▶ [What is expected] Gather every line below where "default" appears.

[Collection entries]
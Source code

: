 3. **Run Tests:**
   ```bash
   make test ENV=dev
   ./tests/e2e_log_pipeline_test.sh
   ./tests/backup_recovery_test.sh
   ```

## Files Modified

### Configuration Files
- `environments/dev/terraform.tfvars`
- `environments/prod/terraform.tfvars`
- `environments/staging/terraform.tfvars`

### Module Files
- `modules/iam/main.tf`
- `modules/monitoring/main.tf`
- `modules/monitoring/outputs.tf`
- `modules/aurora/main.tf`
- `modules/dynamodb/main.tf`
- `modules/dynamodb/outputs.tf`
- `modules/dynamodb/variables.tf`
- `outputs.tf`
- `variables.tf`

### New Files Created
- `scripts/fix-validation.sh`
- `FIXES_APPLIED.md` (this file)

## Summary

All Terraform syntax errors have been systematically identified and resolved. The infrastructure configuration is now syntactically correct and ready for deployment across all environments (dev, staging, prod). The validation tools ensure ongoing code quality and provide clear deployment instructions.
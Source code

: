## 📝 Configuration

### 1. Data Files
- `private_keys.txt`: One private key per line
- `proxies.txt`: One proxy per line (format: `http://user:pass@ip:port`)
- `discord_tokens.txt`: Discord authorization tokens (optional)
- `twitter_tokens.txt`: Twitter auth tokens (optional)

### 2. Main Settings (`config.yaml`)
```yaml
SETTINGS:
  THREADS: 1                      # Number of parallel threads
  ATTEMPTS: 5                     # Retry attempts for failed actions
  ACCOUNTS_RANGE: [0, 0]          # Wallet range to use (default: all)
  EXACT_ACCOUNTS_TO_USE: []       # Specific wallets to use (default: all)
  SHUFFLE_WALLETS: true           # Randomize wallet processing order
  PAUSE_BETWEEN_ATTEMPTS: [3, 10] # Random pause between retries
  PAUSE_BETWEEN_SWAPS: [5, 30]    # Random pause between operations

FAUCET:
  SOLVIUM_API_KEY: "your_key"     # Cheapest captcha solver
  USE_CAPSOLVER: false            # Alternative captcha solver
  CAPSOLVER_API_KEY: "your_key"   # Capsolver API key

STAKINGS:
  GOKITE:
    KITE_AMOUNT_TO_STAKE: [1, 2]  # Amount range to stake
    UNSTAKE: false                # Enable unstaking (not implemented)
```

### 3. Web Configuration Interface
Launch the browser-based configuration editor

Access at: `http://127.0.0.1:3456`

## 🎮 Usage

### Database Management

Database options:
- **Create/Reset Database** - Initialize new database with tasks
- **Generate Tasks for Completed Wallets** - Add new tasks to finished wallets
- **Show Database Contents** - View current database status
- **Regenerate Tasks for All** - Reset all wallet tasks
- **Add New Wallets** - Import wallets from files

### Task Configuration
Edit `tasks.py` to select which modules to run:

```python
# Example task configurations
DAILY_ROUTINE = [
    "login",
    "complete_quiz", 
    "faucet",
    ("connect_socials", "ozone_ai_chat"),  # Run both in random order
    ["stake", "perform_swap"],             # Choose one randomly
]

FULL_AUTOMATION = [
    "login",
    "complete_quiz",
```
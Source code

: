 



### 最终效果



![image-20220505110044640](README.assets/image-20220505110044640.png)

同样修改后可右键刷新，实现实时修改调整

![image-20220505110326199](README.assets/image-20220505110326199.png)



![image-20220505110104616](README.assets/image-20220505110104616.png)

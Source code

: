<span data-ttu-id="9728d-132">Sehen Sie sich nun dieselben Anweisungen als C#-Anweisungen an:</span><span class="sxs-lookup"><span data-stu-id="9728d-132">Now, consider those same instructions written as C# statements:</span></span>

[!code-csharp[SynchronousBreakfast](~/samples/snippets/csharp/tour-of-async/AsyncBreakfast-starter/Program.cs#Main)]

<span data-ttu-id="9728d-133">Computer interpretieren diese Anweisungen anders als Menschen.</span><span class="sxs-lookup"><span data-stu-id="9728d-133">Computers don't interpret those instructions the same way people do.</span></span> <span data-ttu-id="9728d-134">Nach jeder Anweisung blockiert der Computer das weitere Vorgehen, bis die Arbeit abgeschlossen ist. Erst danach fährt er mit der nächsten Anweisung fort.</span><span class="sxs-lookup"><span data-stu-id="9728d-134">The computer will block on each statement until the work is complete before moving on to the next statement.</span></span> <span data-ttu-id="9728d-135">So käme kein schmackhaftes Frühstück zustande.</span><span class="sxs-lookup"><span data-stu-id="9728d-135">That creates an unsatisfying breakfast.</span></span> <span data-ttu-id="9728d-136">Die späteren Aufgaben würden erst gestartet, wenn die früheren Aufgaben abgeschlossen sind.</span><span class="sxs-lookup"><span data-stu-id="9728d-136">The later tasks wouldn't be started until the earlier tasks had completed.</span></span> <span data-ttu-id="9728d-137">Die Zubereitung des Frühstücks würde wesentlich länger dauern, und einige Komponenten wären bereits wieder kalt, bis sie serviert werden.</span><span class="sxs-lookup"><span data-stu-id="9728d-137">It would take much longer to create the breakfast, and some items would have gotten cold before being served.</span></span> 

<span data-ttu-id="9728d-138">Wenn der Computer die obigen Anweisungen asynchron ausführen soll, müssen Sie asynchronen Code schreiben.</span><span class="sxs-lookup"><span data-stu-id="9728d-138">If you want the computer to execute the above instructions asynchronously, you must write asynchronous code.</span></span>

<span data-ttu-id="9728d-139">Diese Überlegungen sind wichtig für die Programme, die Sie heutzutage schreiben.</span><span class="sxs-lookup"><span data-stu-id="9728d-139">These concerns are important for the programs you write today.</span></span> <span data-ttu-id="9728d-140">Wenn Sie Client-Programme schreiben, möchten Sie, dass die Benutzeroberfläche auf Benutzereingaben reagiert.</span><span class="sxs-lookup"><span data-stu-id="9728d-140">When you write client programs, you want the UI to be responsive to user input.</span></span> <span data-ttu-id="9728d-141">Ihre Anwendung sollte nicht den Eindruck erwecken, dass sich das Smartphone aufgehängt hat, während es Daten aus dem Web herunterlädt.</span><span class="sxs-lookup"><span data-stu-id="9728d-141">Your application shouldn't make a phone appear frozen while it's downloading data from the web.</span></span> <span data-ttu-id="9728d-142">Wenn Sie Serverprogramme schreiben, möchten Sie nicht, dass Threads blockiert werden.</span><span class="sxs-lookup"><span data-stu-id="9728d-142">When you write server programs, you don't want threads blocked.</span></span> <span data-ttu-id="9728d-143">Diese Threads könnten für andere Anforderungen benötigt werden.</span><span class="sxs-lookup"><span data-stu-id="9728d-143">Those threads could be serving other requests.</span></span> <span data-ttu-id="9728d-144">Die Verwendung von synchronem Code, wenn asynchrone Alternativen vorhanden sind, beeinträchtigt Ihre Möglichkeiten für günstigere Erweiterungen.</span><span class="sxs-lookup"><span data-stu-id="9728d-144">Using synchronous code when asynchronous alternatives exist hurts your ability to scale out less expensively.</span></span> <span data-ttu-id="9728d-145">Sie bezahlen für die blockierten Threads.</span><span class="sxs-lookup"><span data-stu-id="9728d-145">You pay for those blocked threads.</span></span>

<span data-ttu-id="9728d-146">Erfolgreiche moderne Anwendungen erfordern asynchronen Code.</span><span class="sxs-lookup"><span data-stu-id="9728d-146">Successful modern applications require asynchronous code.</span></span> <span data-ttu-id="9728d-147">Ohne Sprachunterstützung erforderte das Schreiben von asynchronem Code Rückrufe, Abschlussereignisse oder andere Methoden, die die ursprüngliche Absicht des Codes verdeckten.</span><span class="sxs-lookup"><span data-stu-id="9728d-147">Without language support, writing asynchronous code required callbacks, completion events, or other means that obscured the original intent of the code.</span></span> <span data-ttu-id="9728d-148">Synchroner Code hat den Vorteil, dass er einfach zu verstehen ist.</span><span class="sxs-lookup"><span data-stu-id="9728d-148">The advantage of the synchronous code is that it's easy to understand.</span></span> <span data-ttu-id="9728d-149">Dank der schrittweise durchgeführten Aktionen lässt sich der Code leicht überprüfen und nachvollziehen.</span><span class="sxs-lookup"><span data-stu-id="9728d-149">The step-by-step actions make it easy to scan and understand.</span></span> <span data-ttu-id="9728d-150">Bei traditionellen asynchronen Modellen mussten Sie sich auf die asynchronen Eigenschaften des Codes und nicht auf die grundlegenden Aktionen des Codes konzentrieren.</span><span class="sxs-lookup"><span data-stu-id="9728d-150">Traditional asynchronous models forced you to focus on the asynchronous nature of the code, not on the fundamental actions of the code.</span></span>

▶ [Output below]
  ACCOUNTS_RANGE: [0, 0]          # Wallet range to use (default: all)
  EXACT_ACCOUNTS_TO_USE: []       # Specific wallets to use (default: all)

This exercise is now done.